Problem description: From the records below, please repeat exactly the line that has "Testeur|Trizeal", the line that has "## Critique", and every line between them, and nothing else.

Entries shown:
● ● ● ●
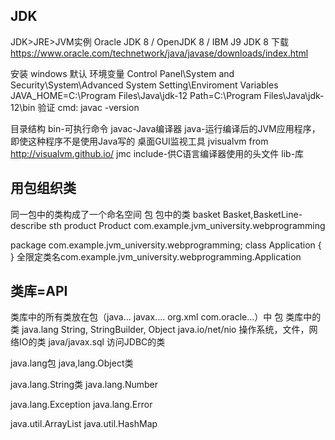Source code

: ## JDK
JDK>JRE>JVM实例
Oracle JDK 8 / OpenJDK 8 / IBM J9 JDK 8
下载 
https://www.oracle.com/technetwork/java/javase/downloads/index.html


安装 
windows
默认
环境变量 Control Panel\System and Security\System\Advanced System Setting\Enviroment Variables\
JAVA_HOME=C:\Program Files\Java\jdk-12
Path=C:\Program Files\Java\jdk-12\bin
验证 cmd: javac -version


目录结构
bin-可执行命令
  javac-Java编译器
  java-运行编译后的JVM应用程序，即使这种程序不是使用Java写的
  桌面GUI监视工具
     jvisualvm  from http://visualvm.github.io/
     jmc
include-供C语言编译器使用的头文件
lib-库


## 用包组织类
同一包中的类构成了一个命名空间
包         包中的类
basket     Basket,BasketLine-describe sth
product    Product
com.example.jvm_university.webprogramming

package com.example.jvm_university.webprogramming;
class Application {
}
全限定类名com.example.jvm_university.webprogramming.Application


## 类库=API
类库中的所有类放在包（java...  javax.... org.xml com.oracle...）中
包               类库中的类
java.lang        String, StringBuilder, Object
java.io/net/nio  操作系统，文件，网络IO的类
java/javax.sql   访问JDBC的类

java.lang包
java,lang.Object类

java.lang.String类
java.lang.Number

java.lang.Exception
java.lang.Error

java.util.ArrayList
java.util.HashMap
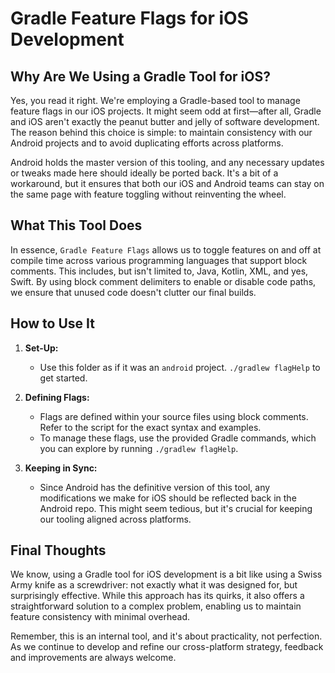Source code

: # Gradle Feature Flags for iOS Development

## Why Are We Using a Gradle Tool for iOS?

Yes, you read it right. We're employing a Gradle-based tool to manage feature flags in our iOS projects. It might seem odd at first—after all, Gradle and iOS aren't exactly the peanut butter and jelly of software development. The reason behind this choice is simple: to maintain consistency with our Android projects and to avoid duplicating efforts across platforms.

Android holds the master version of this tooling, and any necessary updates or tweaks made here should ideally be ported back. It's a bit of a workaround, but it ensures that both our iOS and Android teams can stay on the same page with feature toggling without reinventing the wheel.

## What This Tool Does

In essence, `Gradle Feature Flags` allows us to toggle features on and off at compile time across various programming languages that support block comments. This includes, but isn't limited to, Java, Kotlin, XML, and yes, Swift. By using block comment delimiters to enable or disable code paths, we ensure that unused code doesn't clutter our final builds.

## How to Use It

1. **Set-Up:** 
   - Use this folder as if it was an `android` project. `./gradlew flagHelp` to get started.

2. **Defining Flags:**
   - Flags are defined within your source files using block comments. Refer to the script for the exact syntax and examples.
   - To manage these flags, use the provided Gradle commands, which you can explore by running `./gradlew flagHelp`.

3. **Keeping in Sync:**
   - Since Android has the definitive version of this tool, any modifications we make for iOS should be reflected back in the Android repo. This might seem tedious, but it's crucial for keeping our tooling aligned across platforms.

## Final Thoughts

We know, using a Gradle tool for iOS development is a bit like using a Swiss Army knife as a screwdriver: not exactly what it was designed for, but surprisingly effective. While this approach has its quirks, it also offers a straightforward solution to a complex problem, enabling us to maintain feature consistency with minimal overhead.

Remember, this is an internal tool, and it's about practicality, not perfection. As we continue to develop and refine our cross-platform strategy, feedback and improvements are always welcome.
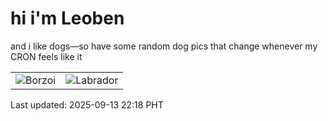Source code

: # hi i'm Leoben

and i like dogs—so have some random dog pics that change whenever my CRON feels like it

|  |  |
|--------|----------|
| ![Borzoi](https://random-dog-vercel.vercel.app/api/random-borzoi?v=1757773088) | ![Labrador](https://random-dog-vercel.vercel.app/api/random-labrador?v=1757773088) |

Last updated: 2025-09-13 22:18 PHT
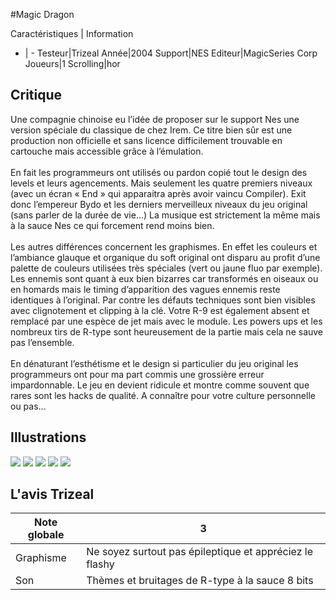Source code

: #Magic Dragon

Caractéristiques | Information
- | -
Testeur|Trizeal
Année|2004
Support|NES
Editeur|MagicSeries Corp
Joueurs|1
Scrolling|hor

## Critique
Une compagnie chinoise eu l’idée de proposer sur le support Nes une version spéciale du classique de chez Irem. Ce titre bien sûr est une production non officielle et sans licence difficilement trouvable en cartouche mais accessible grâce à l’émulation.<br/><br/>En fait les programmeurs ont utilisés ou pardon copié tout le design des levels et leurs agencements. Mais seulement les quatre premiers niveaux (avec un écran « End » qui apparaitra après avoir vaincu Compiler). Exit donc l’empereur Bydo et les derniers merveilleux niveaux du jeu original (sans parler de la durée de vie…) La musique est strictement la même mais à la sauce Nes ce qui forcement rend moins bien.<br/><br/>Les autres différences  concernent les graphismes. En effet les couleurs et l’ambiance glauque et organique du soft original ont disparu au profit d’une palette de couleurs utilisées très spéciales (vert ou jaune fluo par exemple). Les ennemis sont quant à eux bien bizarres car transformés en oiseaux ou en homards mais le timing d’apparition des vagues ennemis reste identiques à l’original. Par contre les défauts techniques sont bien visibles avec clignotement et clipping à la clé. Votre R-9 est également absent et remplacé par une espèce de jet mais avec le module. Les powers ups et les nombreux tirs de R-type sont heureusement de la partie mais cela ne sauve pas l’ensemble.<br/><br/>En dénaturant l’esthétisme et le design si particulier du jeu original les programmeurs ont pour ma part commis une grossière erreur impardonnable. Le jeu en devient ridicule et montre comme souvent que rares sont les hacks de qualité. A connaître pour votre culture personnelle ou pas… 

## Illustrations
![](http://www.shmup.com/images/thumbs/img_fiche_1_1228.png)
![](http://www.shmup.com/images/thumbs/img_fiche_2_1228.png)
![](http://www.shmup.com/images/thumbs/img_fiche_3_1228.png)
![](http://www.shmup.com/images/thumbs/)
![](http://www.shmup.com/images/thumbs/)

## L'avis Trizeal
Note globale|3
-|-
Graphisme|Ne soyez surtout pas épileptique et appréciez le flashy 
Son|Thèmes et bruitages de R-type à la sauce 8 bits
● ● ● ●
Exercise result:
Testeur|Trizeal
Année|2004
Support|NES
Editeur|MagicSeries Corp
Joueurs|1
Scrolling|hor

## Critique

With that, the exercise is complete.